Managers staan voor de uitdaging om een kennisintensieve organisatie te creëren, menen de auteurs in de inleiding. Hierbij staan drie beroepsgroepen centraal: kenniswerkers, ICT-medewerkers en managers. Om de rollen tijdens deze organisatieverandering duidelijk te maken, worden de drie partijen vanachter hun bureaus gehaald en metaforisch verplaatst naar het Concertgebouw. De manager, opgevoerd als componist, heeft zijn nieuwe organisatie uitgewerkt in een nauwkeurige compositie. De kenniswerker in de rol van pianist zal de noten op het papier omzetten in virtuoos spel en de ICT-specialist als pianostemmer, zorgt ervoor dat de pianist annex kenniswerker beschikt over een perfect klinkend instrument. Het moge duidelijk zijn dat de pianostemmer zich niet bemoeit met de compositie en de componist het stemmen van de piano overlaat aan iemand die hiervoor heeft geleerd. ‘In de praktijk’, stellen de auteurs, ‘blijkt dit een moeilijke opgave.

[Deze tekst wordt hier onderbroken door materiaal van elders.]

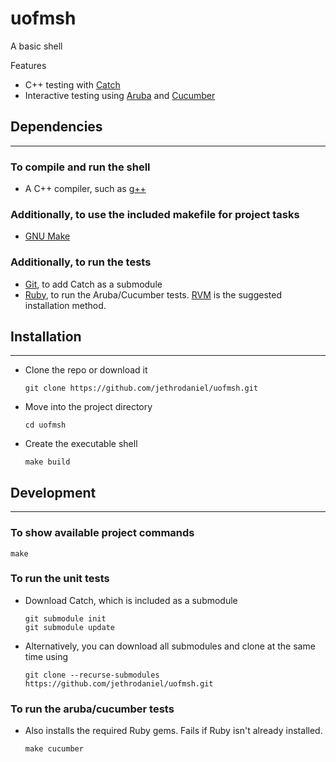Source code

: # uofmsh

A basic shell

Features
* C++ testing with [Catch](https://github.com/catchorg/Catch2)
* Interactive testing using [Aruba](https://github.com/cucumber/aruba) and [Cucumber](https://github.com/cucumber/cucumber-ruby)

## Dependencies
---

### To compile and run the shell

* A C++ compiler, such as [g++](https://gcc.gnu.org/)

### Additionally, to use the included makefile for project tasks

* [GNU Make](https://www.gnu.org/software/make/)

### Additionally, to run the tests

* [Git](https://git-scm.com/), to add Catch as a submodule
* [Ruby](https://www.ruby-lang.org/en/), to run the Aruba/Cucumber tests. [RVM](https://rvm.io/) is the suggested installation method.

## Installation
---

* Clone the repo or download it
     ```
     git clone https://github.com/jethrodaniel/uofmsh.git
     ```

* Move into the project directory
     ```
     cd uofmsh
     ```

* Create the executable shell
     ```
     make build
     ```

## Development
---

### To show available project commands

```
make
```

### To run the unit tests

* Download Catch, which is included as a submodule
     ```
     git submodule init
     git submodule update
     ```

* Alternatively, you can download all submodules and clone at the same time using
     ```
     git clone --recurse-submodules https://github.com/jethrodaniel/uofmsh.git
     ```

### To run the aruba/cucumber tests

* Also installs the required Ruby gems. Fails if Ruby isn't already installed.
     ```
     make cucumber
     ```
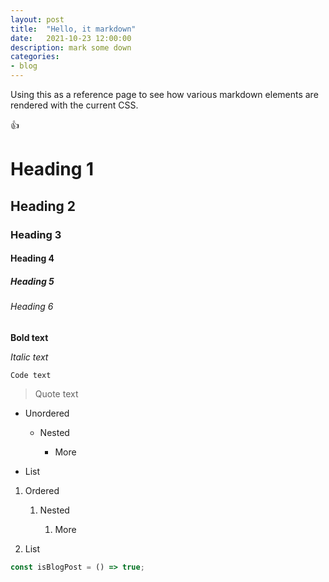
 ```yaml
---
layout: post
title:  "Hello, it markdown"
date:   2021-10-23 12:00:00
description: mark some down
categories:
- blog
---
```


Using this as a reference page to see how various markdown elements are rendered with the current CSS.

:+1:

# Heading 1

## Heading 2

### Heading 3

#### Heading 4

##### Heading 5

###### Heading 6

**Bold text**

*Italic text*

`Code text`

> Quote text

* Unordered

  * Nested

    * More
* List

1. Ordered

   1. Nested

      1. More
2. List

```javascript
const isBlogPost = () => true;
```
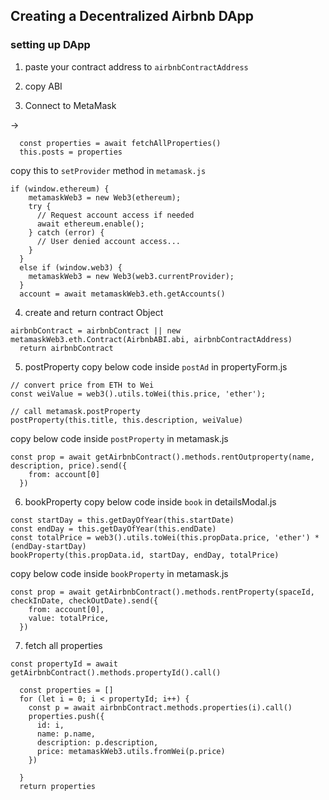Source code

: ## Creating a Decentralized Airbnb DApp
### setting up DApp
1. paste your contract address to `airbnbContractAddress`

2. copy ABI

3. Connect to MetaMask

->
```await setProvider()
  const properties = await fetchAllProperties()
  this.posts = properties
```

copy this to `setProvider` method in `metamask.js`
```
if (window.ethereum) {
    metamaskWeb3 = new Web3(ethereum);
    try {
      // Request account access if needed
      await ethereum.enable();
    } catch (error) {
      // User denied account access...
    }
  }
  else if (window.web3) {
    metamaskWeb3 = new Web3(web3.currentProvider);
  }
  account = await metamaskWeb3.eth.getAccounts()
```

4. create and return contract Object

```
airbnbContract = airbnbContract || new metamaskWeb3.eth.Contract(AirbnbABI.abi, airbnbContractAddress)
  return airbnbContract
```

5. postProperty
copy below code inside `postAd` in propertyForm.js 

```
// convert price from ETH to Wei
const weiValue = web3().utils.toWei(this.price, 'ether');

// call metamask.postProperty
postProperty(this.title, this.description, weiValue)
```

copy below code inside `postProperty` in metamask.js 

```
const prop = await getAirbnbContract().methods.rentOutproperty(name, description, price).send({
    from: account[0]
  })
```

6. bookProperty
copy below code inside `book` in detailsModal.js 

```
const startDay = this.getDayOfYear(this.startDate)
const endDay = this.getDayOfYear(this.endDate)
const totalPrice = web3().utils.toWei(this.propData.price, 'ether') * (endDay-startDay)
bookProperty(this.propData.id, startDay, endDay, totalPrice)
```

copy below code inside `bookProperty` in metamask.js 

```
const prop = await getAirbnbContract().methods.rentProperty(spaceId, checkInDate, checkOutDate).send({
    from: account[0],
    value: totalPrice,
  })
```

7. fetch all properties
```
const propertyId = await getAirbnbContract().methods.propertyId().call()

  const properties = []
  for (let i = 0; i < propertyId; i++) {
    const p = await airbnbContract.methods.properties(i).call()
    properties.push({
      id: i,
      name: p.name,
      description: p.description,
      price: metamaskWeb3.utils.fromWei(p.price)
    })

  }
  return properties
```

De partijen gaan graag op elkaars stoel zitten’. Aan managers de taak ‘om alle partijen een zuivere taakopvatting bij te brengen’. De auteurs manen hen ‘met gezond verstand en een positief gevoel’ het goede voorbeeld te geven.
Lezers die na deze inleiding zo snel mogelijk willen weten hoe ze dit dan moeten doen, kunnen het best meteen doorbladeren naar het zesde hoofdstuk. Vanaf dit punt beginnen de auteurs de titel van het boek waar te maken. In de tachtig pagina’s die hieraan voorafgaan, wordt een hutspot opgediend van trends en ontwikkelingen, postmodern management en kennismanagement. Ook staan de auteurs uitvoerig stil bij het ‘ fenomeen’ IIE-netten. In deze hoofdstukken vindt de lezer geen antwoorden op de vraag waarom deze netten gemanaged kunnen worden op de manier zoals Jonkeren, Petit en Staring dat uiteindelijk beschrijven. Van de auteurs, alledrie senior adviseur, verwacht je als lezer eigenlijk dat ze een dergelijk gat in het betoog niet laten liggen, maar opvullen met typerende gevalsbeschrijvingen van IIE-trajecten uit hun beroepspraktijk.

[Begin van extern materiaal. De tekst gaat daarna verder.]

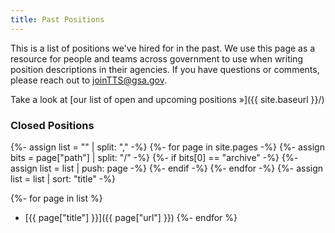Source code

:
 ```yaml
---
title: Past Positions
---
```


This is a list of positions we've hired for in the past. We use this page as a resource for people and teams across government to use when writing position descriptions in their agencies. If you have questions or comments, please reach out to [joinTTS@gsa.gov](mailto:joinTTS@gsa.gov).

Take a look at [our list of open and upcoming positions »]({{ site.baseurl }}/)

### Closed Positions

{%- assign list = "" | split: "," -%}
{%- for page in site.pages -%}
{%- assign bits = page["path"] | split: "/" -%}
{%- if bits[0] == "archive" -%}
{%- assign list = list | push: page -%}
{%- endif -%}
{%- endfor -%}
{%- assign list = list | sort: "title" -%}

{%- for page in list %}
- [{{ page["title"] }}]({{ page["url"] }})
{%- endfor %}
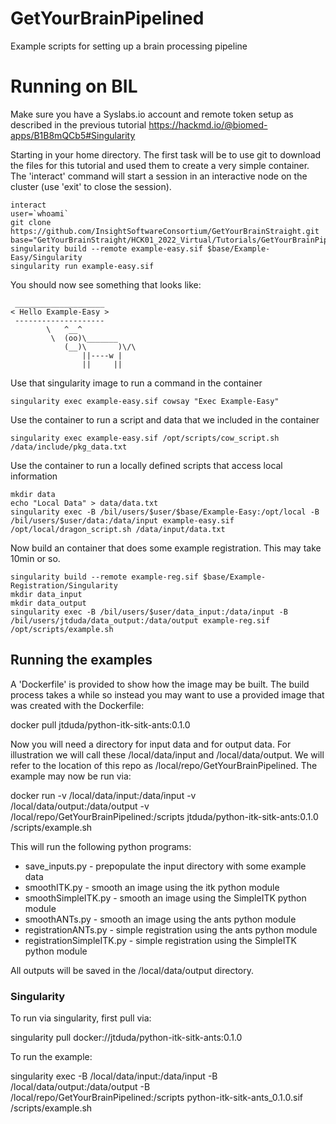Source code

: # GetYourBrainPipelined
Example scripts for setting up a brain processing pipeline


# Running on BIL
Make sure you have a Syslabs.io account and remote token setup as described in the previous tutorial
https://hackmd.io/@biomed-apps/B1B8mQCb5#Singularity


Starting in your home directory. The first task will be to use git to download the files for this tutorial and used them to create a very simple container. The 'interact' command will start a session in an interactive node on the cluster (use 'exit' to close the session).
```
interact
user=`whoami`
git clone https://github.com/InsightSoftwareConsortium/GetYourBrainStraight.git
base="GetYourBrainStraight/HCK01_2022_Virtual/Tutorials/GetYourBrainPipelined"
singularity build --remote example-easy.sif $base/Example-Easy/Singularity
singularity run example-easy.sif
```

You should now see something that looks like:
```
 ____________________
< Hello Example-Easy >
 --------------------
        \   ^__^
         \  (oo)\_______
            (__)\       )\/\
                ||----w |
                ||     ||
```

Use that singularity image to run a command in the container
```
singularity exec example-easy.sif cowsay "Exec Example-Easy"
```

Use the container to run a script and data that we included in the container
```
singularity exec example-easy.sif /opt/scripts/cow_script.sh /data/include/pkg_data.txt
```


Use the container to run a locally defined scripts that access local information
```
mkdir data
echo "Local Data" > data/data.txt
singularity exec -B /bil/users/$user/$base/Example-Easy:/opt/local -B /bil/users/$user/data:/data/input example-easy.sif /opt/local/dragon_script.sh /data/input/data.txt
```

Now build an container that does some example registration. This may take 10min or so.
```
singularity build --remote example-reg.sif $base/Example-Registration/Singularity
mkdir data_input
mkdir data_output
singularity exec -B /bil/users/$user/data_input:/data/input -B /bil/users/jtduda/data_output:/data/output example-reg.sif /opt/scripts/example.sh
```



## Running the examples
A 'Dockerfile' is provided to show how the image may be built. The build process takes a while so instead you may want to use a provided image that was created with the Dockerfile:

docker pull jtduda/python-itk-sitk-ants:0.1.0

Now you will need a directory for input data and for output data. For illustration we will call these /local/data/input and /local/data/output. We will refer to the location of this repo as /local/repo/GetYourBrainPipelined. The example may now be run via:

docker run -v /local/data/input:/data/input -v /local/data/output:/data/output -v /local/repo/GetYourBrainPipelined:/scripts jtduda/python-itk-sitk-ants:0.1.0 /scripts/example.sh

This will run the following python programs:
* save_inputs.py - prepopulate the input directory with some example data
* smoothITK.py - smooth an image using the itk python module
* smoothSimpleITK.py - smooth an image using the SimpleITK python module
* smoothANTs.py - smooth an image using the ants python module
* registrationANTs.py - simple registration using the ants python module
* registrationSimpleITK.py - simple registration using the SimpleITK python module

All outputs will be saved in the /local/data/output directory.

### Singularity
To run via singularity, first pull via:

singularity pull docker://jtduda/python-itk-sitk-ants:0.1.0

To run the example:

singularity exec -B /local/data/input:/data/input -B /local/data/output:/data/output -B /local/repo/GetYourBrainPipelined:/scripts python-itk-sitk-ants_0.1.0.sif /scripts/example.sh


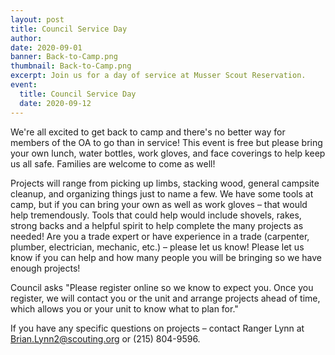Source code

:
 ```yaml
---
layout: post
title: Council Service Day
author:
date: 2020-09-01
banner: Back-to-Camp.png
thumbnail: Back-to-Camp.png
excerpt: Join us for a day of service at Musser Scout Reservation.
event:
  title: Council Service Day
  date: 2020-09-12
---
```


We're all excited to get back to camp and there's no better way for members of the OA to go than in service! This event is free but please bring your own lunch, water bottles, work gloves, and face coverings to help keep us all safe. Families are welcome to come as well!

Projects will range from picking up limbs, stacking wood, general campsite cleanup, and organizing things just to name a few.
We have some tools at camp, but if you can bring your own as well as work gloves – that would help tremendously. Tools that could help would include shovels, rakes, strong backs and a helpful spirit to help complete the many projects as needed!
Are you a trade expert or have experience in a trade (carpenter, plumber, electrician, mechanic, etc.) – please let us know!
Please let us know if you can help and how many people you will be bringing so we have enough projects!

Council asks "Please register online so we know to expect you. Once you register, we will contact you or the unit and arrange projects ahead of time, which allows you or your unit to know what to plan for."

If you have any specific questions on projects – contact Ranger Lynn at Brian.Lynn2@scouting.org or (215) 804-9596.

Bij de evolutie in het gebruik van deze netten in organisaties signaleren de auteurs vier fasen. In het vroegste stadium bevindt een groep gebruikers zich ‘ informeel’ op het netwerk en worden voornamelijk de e-mail- en zoek-faciliteiten benut. Daarna ontstaan er kleine uitgeverijen van informatie die een vaste schare bezoekers trekken. Vervolgens groeit het creëren en delen van informatie uit tot normaal gebruik waarbij de kennisstroom via netwerken langzaam maar beslist de formele organisatiestructuur verdringt. Bij een doorgeëvolueerd netwerkgebruik speelt al het werk zich af in de elektronische ruimte.
Tijdens deze evolutie hebben kenniswerkers en ICT-medewerkers alle mogelijkheid om de netwerken naar eigen inzicht in te vullen. Grote kans dus dat zij met de compositie van de manager aan de haal gaan. Een negen-stappenplan, beginnend met vaststellen van een visie op de organisatie en eindigend met het basisontwerp van de netwerken, moet dat voorkomen. Met het stappenplan hebben managers een instrument in handen om evolutie te vangen in een ‘groeiscenario’.

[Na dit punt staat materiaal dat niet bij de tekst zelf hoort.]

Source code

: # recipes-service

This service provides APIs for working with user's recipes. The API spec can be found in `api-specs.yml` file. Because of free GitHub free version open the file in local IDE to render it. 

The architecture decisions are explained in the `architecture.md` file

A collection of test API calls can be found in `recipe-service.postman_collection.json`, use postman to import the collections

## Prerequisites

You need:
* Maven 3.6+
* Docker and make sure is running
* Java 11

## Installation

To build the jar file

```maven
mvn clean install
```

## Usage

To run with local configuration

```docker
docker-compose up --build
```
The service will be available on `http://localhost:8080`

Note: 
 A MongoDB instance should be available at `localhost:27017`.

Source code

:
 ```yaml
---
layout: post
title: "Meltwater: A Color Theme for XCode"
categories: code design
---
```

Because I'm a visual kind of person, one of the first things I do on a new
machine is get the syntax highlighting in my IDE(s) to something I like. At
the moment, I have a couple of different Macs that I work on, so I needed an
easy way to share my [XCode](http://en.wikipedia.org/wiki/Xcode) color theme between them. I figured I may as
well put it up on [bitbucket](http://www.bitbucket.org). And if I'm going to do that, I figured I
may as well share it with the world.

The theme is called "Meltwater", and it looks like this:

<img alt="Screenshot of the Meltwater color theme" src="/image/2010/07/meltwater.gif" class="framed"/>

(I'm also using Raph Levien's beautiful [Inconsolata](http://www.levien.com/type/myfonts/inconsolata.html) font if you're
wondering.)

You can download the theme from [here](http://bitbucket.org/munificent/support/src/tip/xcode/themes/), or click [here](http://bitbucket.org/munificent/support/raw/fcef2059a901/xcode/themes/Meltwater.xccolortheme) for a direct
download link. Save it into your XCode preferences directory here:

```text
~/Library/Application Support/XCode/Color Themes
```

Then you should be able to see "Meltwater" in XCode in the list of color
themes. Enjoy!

Ook bij het beheer van IIE-netten dienen managers de regie strak in de hand te hebben. De auteurs splitsen het beheer op in vorm, inhoud en techniek waarbinnen zij verschillende beheerrollen aanwijzen. Inhoudsbeheer bijvoorbeeld, bestaat uit het samenspel van de Informatie-eigenaar, Informatiebeheerder en Informatie-aanbieders. Iedere rol krijgt een lijst met taken toebedeeld. Zo hebben Informatie-aanbieders de taak om regelmatig relevante informatie op te sporen of te creëren en dit beschikbaar te stellen. Ook dienen zij eerder aangeleverde informatie te actualiseren, aan te vullen of te verwijderen. Het geven van informatie over de informatie en het stimuleren van collega’s om informatie te leveren behoort eveneens tot hun takenpakket. Kortom, de leer van het IIE-beheer volgens Jonkeren, Petit en Staring bevat veel rijtjes en weinig verrassingen. Het boek sluit af met een beschouwing over beveiliging. Na een opsomming van in- en externe bedreigingen wordt een zeven-stappenplan gepresenteerd om tot beveiligingsmaatregelen te komen.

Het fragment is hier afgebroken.